» Work item:
Only lines below containing the string "ausweichen" should be counted; please give that count by itself.

[Stored data]
*** Begin section ***

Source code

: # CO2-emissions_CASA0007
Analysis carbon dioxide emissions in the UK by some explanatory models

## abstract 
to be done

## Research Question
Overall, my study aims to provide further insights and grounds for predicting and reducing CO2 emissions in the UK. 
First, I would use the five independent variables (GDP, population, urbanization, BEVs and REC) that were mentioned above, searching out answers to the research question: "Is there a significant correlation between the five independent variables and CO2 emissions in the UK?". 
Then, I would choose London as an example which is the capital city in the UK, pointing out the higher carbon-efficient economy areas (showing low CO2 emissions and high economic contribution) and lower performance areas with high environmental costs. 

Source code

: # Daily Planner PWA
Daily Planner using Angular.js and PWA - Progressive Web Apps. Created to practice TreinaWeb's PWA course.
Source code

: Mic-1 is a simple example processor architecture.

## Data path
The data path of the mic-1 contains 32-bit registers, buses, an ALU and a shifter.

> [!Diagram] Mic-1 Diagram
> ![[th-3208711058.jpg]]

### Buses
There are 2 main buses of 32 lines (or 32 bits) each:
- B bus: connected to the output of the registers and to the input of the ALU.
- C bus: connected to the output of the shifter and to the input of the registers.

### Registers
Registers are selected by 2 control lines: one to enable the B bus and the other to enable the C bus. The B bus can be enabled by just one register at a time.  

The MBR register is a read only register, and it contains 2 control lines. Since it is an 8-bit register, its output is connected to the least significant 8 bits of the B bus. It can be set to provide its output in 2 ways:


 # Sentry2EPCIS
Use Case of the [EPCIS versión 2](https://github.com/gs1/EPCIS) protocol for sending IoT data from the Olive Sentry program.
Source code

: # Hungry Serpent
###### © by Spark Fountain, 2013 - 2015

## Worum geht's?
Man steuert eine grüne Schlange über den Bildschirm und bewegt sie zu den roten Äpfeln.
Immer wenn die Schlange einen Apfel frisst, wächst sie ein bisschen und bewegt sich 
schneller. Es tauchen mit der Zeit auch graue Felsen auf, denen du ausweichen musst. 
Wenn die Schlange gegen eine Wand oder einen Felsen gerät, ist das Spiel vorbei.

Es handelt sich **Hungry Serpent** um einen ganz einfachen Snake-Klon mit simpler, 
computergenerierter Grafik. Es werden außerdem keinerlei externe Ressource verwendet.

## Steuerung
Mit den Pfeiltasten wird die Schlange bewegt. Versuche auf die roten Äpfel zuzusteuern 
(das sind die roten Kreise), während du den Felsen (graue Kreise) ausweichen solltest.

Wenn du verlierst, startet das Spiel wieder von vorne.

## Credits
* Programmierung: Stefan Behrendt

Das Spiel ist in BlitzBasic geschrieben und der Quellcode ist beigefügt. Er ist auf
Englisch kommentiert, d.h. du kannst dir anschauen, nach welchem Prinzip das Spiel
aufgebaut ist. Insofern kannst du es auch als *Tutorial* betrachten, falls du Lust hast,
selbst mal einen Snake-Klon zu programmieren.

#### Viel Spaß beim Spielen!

*** End section ***

» Problem solution:
2